Europe, Not Fed, Is Driving Treasurys: Analysts
The troubled periphery of the euro zone and the global economy will affect yields of US bonds more than the official end of the latest round of money-printing by the Federal Reserve, analysts told CNBC.
June 30 marks the last day of the Fed's policy of buying Treasurys to inject liquidity in the markets to help interest rates stay low and Eric Wand, fixed income strategist at Lloyds Bank Corporate Markets, said there are no major surprises expected for bond yields as quantitative easing ends.
"It's probably just going to pass as it's been well flagged for some time and the markets are well discounted," Wand said.
"The main drivers of Treasury yields will be risk sentiment and the Greek situation and peripheral Europe going forward.
Yields would be higher if we didn't have this problem. But the US has its own problems with the deficit," he added.
Yields on Treasurys have been low since the second round of quantitative easing (QE2) began eight months ago but many analysts expect yields to stay close to the three percent mark, where they have hovered for a few weeks now.
"On the 10-year Treasury yield we are looking at yields around 3.25 percent by the end of the third quarter going into the last quarter of the year," Wand said.
"The market has had a consistent stream of worse than expected data but we expect better than expected numbers to come out in the coming months," he added.
This was echoed by Sharon Stark, head of fixed income strategy at Stern Agee's, who said the end of QE2 would have only a marginal effect on bond yields.
"I don't think a whole lot changes. You might see a slight increase but you'll find that central banks, foreign central banks and money funds will fill that void. Yields will probably be anchored close to where we are given the state of the economy," Stark said.
Further Falls in Yields?
Stark even expects some further small falls from the current level of yields.

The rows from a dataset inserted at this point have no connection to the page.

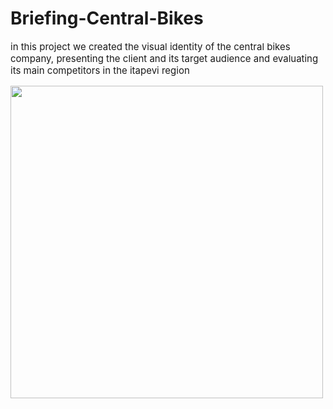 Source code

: # Briefing-Central-Bikes

<p style="font-size: 15px">in this project we created the visual identity of the central bikes company, presenting the client and its target audience and evaluating its main competitors in the itapevi region</p>

<img width = "500px" src="https://scontent.fcgh29-1.fna.fbcdn.net/v/t39.30808-6/329247995_1121548428515636_1384878398706368922_n.jpg?stp=cp6_dst-jpg&_nc_cat=107&ccb=1-7&_nc_sid=09cbfe&_nc_ohc=xihLZS-e-1kAX_whzQ-&_nc_ht=scontent.fcgh29-1.fna&oh=00_AfB5m2OTjMMozAVpbCYXvPFYIh-CfHEHbmOnSHFoLMIRuA&oe=64C359D2">

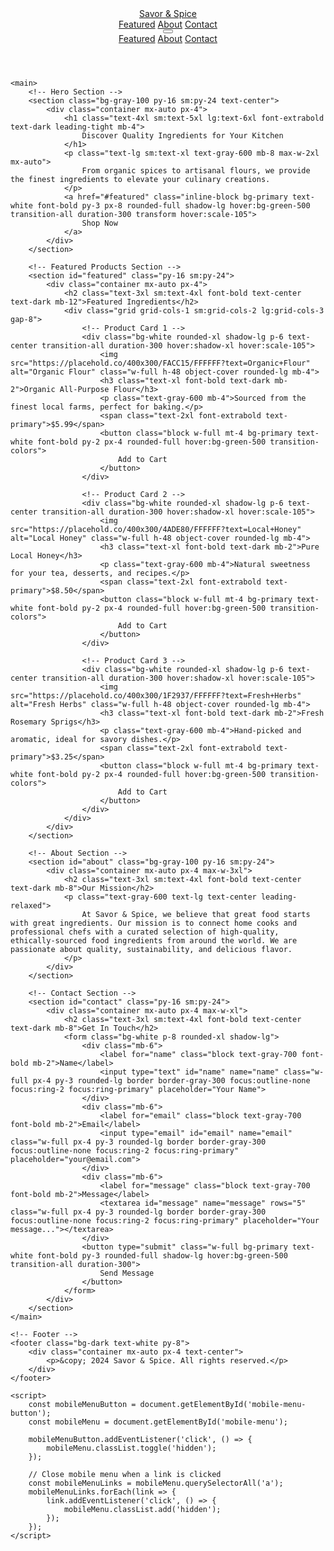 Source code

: <!DOCTYPE html>
<html lang="en">
<head>
    <meta charset="UTF-8">
    <meta name="viewport" content="width=device-width, initial-scale=1.0">
    <title>Savor & Spice | Premium Food Ingredients</title>
    <!-- Tailwind CSS -->
    <script src="https://cdn.tailwindcss.com"></script>
    <script>
        tailwind.config = {
            theme: {
                extend: {
                    fontFamily: {
                        sans: ['Inter', 'sans-serif'],
                    },
                    colors: {
                        primary: '#4ADE80',
                        secondary: '#FACC15',
                        dark: '#1F2937',
                        light: '#F3F4F6'
                    }
                }
            }
        }
    </script>
    <style>
        @import url('https://fonts.googleapis.com/css2?family=Inter:wght@400;600;700&display=swap');
    </style>
</head>
<body class="font-sans bg-gray-50 text-dark">
    <!-- Navbar -->
    <header class="bg-white shadow-sm sticky top-0 z-50">
        <nav class="container mx-auto px-4 sm:px-6 lg:px-8 py-4 flex justify-between items-center">
            <a href="#" class="text-2xl font-bold text-dark">Savor & Spice</a>
            <div class="hidden md:flex space-x-8 text-lg">
                <a href="#featured" class="hover:text-primary transition-colors">Featured</a>
                <a href="#about" class="hover:text-primary transition-colors">About</a>
                <a href="#contact" class="hover:text-primary transition-colors">Contact</a>
            </div>
            <!-- Mobile Menu Button -->
            <button id="mobile-menu-button" class="md:hidden p-2 rounded-lg text-dark hover:bg-gray-100 focus:outline-none">
                <svg class="w-6 h-6" fill="none" stroke="currentColor" viewBox="0 0 24 24" xmlns="http://www.w3.org/2000/svg"><path stroke-linecap="round" stroke-linejoin="round" stroke-width="2" d="M4 6h16M4 12h16m-7 6h7"></path></svg>
            </button>
        </nav>
        <!-- Mobile Menu -->
        <div id="mobile-menu" class="hidden md:hidden bg-white shadow-lg py-4 transition-all duration-300 ease-in-out">
            <a href="#featured" class="block px-4 py-2 text-dark hover:bg-gray-100 transition-colors">Featured</a>
            <a href="#about" class="block px-4 py-2 text-dark hover:bg-gray-100 transition-colors">About</a>
            <a href="#contact" class="block px-4 py-2 text-dark hover:bg-gray-100 transition-colors">Contact</a>
        </div>
    </header>

    <main>
        <!-- Hero Section -->
        <section class="bg-gray-100 py-16 sm:py-24 text-center">
            <div class="container mx-auto px-4">
                <h1 class="text-4xl sm:text-5xl lg:text-6xl font-extrabold text-dark leading-tight mb-4">
                    Discover Quality Ingredients for Your Kitchen
                </h1>
                <p class="text-lg sm:text-xl text-gray-600 mb-8 max-w-2xl mx-auto">
                    From organic spices to artisanal flours, we provide the finest ingredients to elevate your culinary creations.
                </p>
                <a href="#featured" class="inline-block bg-primary text-white font-bold py-3 px-8 rounded-full shadow-lg hover:bg-green-500 transition-all duration-300 transform hover:scale-105">
                    Shop Now
                </a>
            </div>
        </section>

        <!-- Featured Products Section -->
        <section id="featured" class="py-16 sm:py-24">
            <div class="container mx-auto px-4">
                <h2 class="text-3xl sm:text-4xl font-bold text-center text-dark mb-12">Featured Ingredients</h2>
                <div class="grid grid-cols-1 sm:grid-cols-2 lg:grid-cols-3 gap-8">
                    <!-- Product Card 1 -->
                    <div class="bg-white rounded-xl shadow-lg p-6 text-center transition-all duration-300 hover:shadow-xl hover:scale-105">
                        <img src="https://placehold.co/400x300/FACC15/FFFFFF?text=Organic+Flour" alt="Organic Flour" class="w-full h-48 object-cover rounded-lg mb-4">
                        <h3 class="text-xl font-bold text-dark mb-2">Organic All-Purpose Flour</h3>
                        <p class="text-gray-600 mb-4">Sourced from the finest local farms, perfect for baking.</p>
                        <span class="text-2xl font-extrabold text-primary">$5.99</span>
                        <button class="block w-full mt-4 bg-primary text-white font-bold py-2 px-4 rounded-full hover:bg-green-500 transition-colors">
                            Add to Cart
                        </button>
                    </div>

                    <!-- Product Card 2 -->
                    <div class="bg-white rounded-xl shadow-lg p-6 text-center transition-all duration-300 hover:shadow-xl hover:scale-105">
                        <img src="https://placehold.co/400x300/4ADE80/FFFFFF?text=Local+Honey" alt="Local Honey" class="w-full h-48 object-cover rounded-lg mb-4">
                        <h3 class="text-xl font-bold text-dark mb-2">Pure Local Honey</h3>
                        <p class="text-gray-600 mb-4">Natural sweetness for your tea, desserts, and recipes.</p>
                        <span class="text-2xl font-extrabold text-primary">$8.50</span>
                        <button class="block w-full mt-4 bg-primary text-white font-bold py-2 px-4 rounded-full hover:bg-green-500 transition-colors">
                            Add to Cart
                        </button>
                    </div>

                    <!-- Product Card 3 -->
                    <div class="bg-white rounded-xl shadow-lg p-6 text-center transition-all duration-300 hover:shadow-xl hover:scale-105">
                        <img src="https://placehold.co/400x300/1F2937/FFFFFF?text=Fresh+Herbs" alt="Fresh Herbs" class="w-full h-48 object-cover rounded-lg mb-4">
                        <h3 class="text-xl font-bold text-dark mb-2">Fresh Rosemary Sprigs</h3>
                        <p class="text-gray-600 mb-4">Hand-picked and aromatic, ideal for savory dishes.</p>
                        <span class="text-2xl font-extrabold text-primary">$3.25</span>
                        <button class="block w-full mt-4 bg-primary text-white font-bold py-2 px-4 rounded-full hover:bg-green-500 transition-colors">
                            Add to Cart
                        </button>
                    </div>
                </div>
            </div>
        </section>

        <!-- About Section -->
        <section id="about" class="bg-gray-100 py-16 sm:py-24">
            <div class="container mx-auto px-4 max-w-3xl">
                <h2 class="text-3xl sm:text-4xl font-bold text-center text-dark mb-8">Our Mission</h2>
                <p class="text-gray-600 text-lg text-center leading-relaxed">
                    At Savor & Spice, we believe that great food starts with great ingredients. Our mission is to connect home cooks and professional chefs with a curated selection of high-quality, ethically-sourced food ingredients from around the world. We are passionate about quality, sustainability, and delicious flavor.
                </p>
            </div>
        </section>

        <!-- Contact Section -->
        <section id="contact" class="py-16 sm:py-24">
            <div class="container mx-auto px-4 max-w-xl">
                <h2 class="text-3xl sm:text-4xl font-bold text-center text-dark mb-8">Get In Touch</h2>
                <form class="bg-white p-8 rounded-xl shadow-lg">
                    <div class="mb-6">
                        <label for="name" class="block text-gray-700 font-bold mb-2">Name</label>
                        <input type="text" id="name" name="name" class="w-full px-4 py-3 rounded-lg border border-gray-300 focus:outline-none focus:ring-2 focus:ring-primary" placeholder="Your Name">
                    </div>
                    <div class="mb-6">
                        <label for="email" class="block text-gray-700 font-bold mb-2">Email</label>
                        <input type="email" id="email" name="email" class="w-full px-4 py-3 rounded-lg border border-gray-300 focus:outline-none focus:ring-2 focus:ring-primary" placeholder="your@email.com">
                    </div>
                    <div class="mb-6">
                        <label for="message" class="block text-gray-700 font-bold mb-2">Message</label>
                        <textarea id="message" name="message" rows="5" class="w-full px-4 py-3 rounded-lg border border-gray-300 focus:outline-none focus:ring-2 focus:ring-primary" placeholder="Your message..."></textarea>
                    </div>
                    <button type="submit" class="w-full bg-primary text-white font-bold py-3 rounded-full shadow-lg hover:bg-green-500 transition-all duration-300">
                        Send Message
                    </button>
                </form>
            </div>
        </section>
    </main>

    <!-- Footer -->
    <footer class="bg-dark text-white py-8">
        <div class="container mx-auto px-4 text-center">
            <p>&copy; 2024 Savor & Spice. All rights reserved.</p>
        </div>
    </footer>

    <script>
        const mobileMenuButton = document.getElementById('mobile-menu-button');
        const mobileMenu = document.getElementById('mobile-menu');

        mobileMenuButton.addEventListener('click', () => {
            mobileMenu.classList.toggle('hidden');
        });

        // Close mobile menu when a link is clicked
        const mobileMenuLinks = mobileMenu.querySelectorAll('a');
        mobileMenuLinks.forEach(link => {
            link.addEventListener('click', () => {
                mobileMenu.classList.add('hidden');
            });
        });
    </script>
</body>
</html>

Ben Bernanke, Federal reserve Chairman, spoke earlier this month following the last Federal Open Market Committee (FOMC) meeting and gave no hints as to whether he was contemplating any further stimulus.
The FOMC meets next on Aug. 9, after the deadline for raising the debt ceiling to avoid a technical default, which is Aug. 2, and analysts and the markets will be eager to hear what - if anything - in terms of further monetary stimulus will be offered.
Deeper economic weakness could see some form of QE3 stimulus even if it does not result in actual money printing, Nick Beecroft, senior markets consultant at Saxo Bank told CNBC.com.
"If there's no change to employment or if core inflation begins to creep up then Bernanke would be more than happy to introduce QE3 but a politically sanitized version, not actually printing money," Beecroft said.
"Over the short term for the rest of the year I expect yields to stay in the 3.25 percent to 2.5 percent range," he added.
Treasurys maintained their "flight to safety" status because uncertainty remains in the economy as this round of monetary stimulus ends, according to Beecroft.
"We have known for months that QE2 was going to end and so there has been this reduction in yields that we have been seeing as there has been a move out of riskier assets into safer assets," Beecroft told CNBC.com.
Sovereign debt perceived as safe and that of multinationals will still be sought by investors, Wand said.
"Negativity goes on and so higher grade fixed income remains attractive.
Aside from high grade sovereign debt corporate debt - the largest multinationals – are very cash rich so that is also attractive to investors," he added.
The yield on the 10-year note ended Wednesday's trading session at 3.11 percent, its highest since May 25.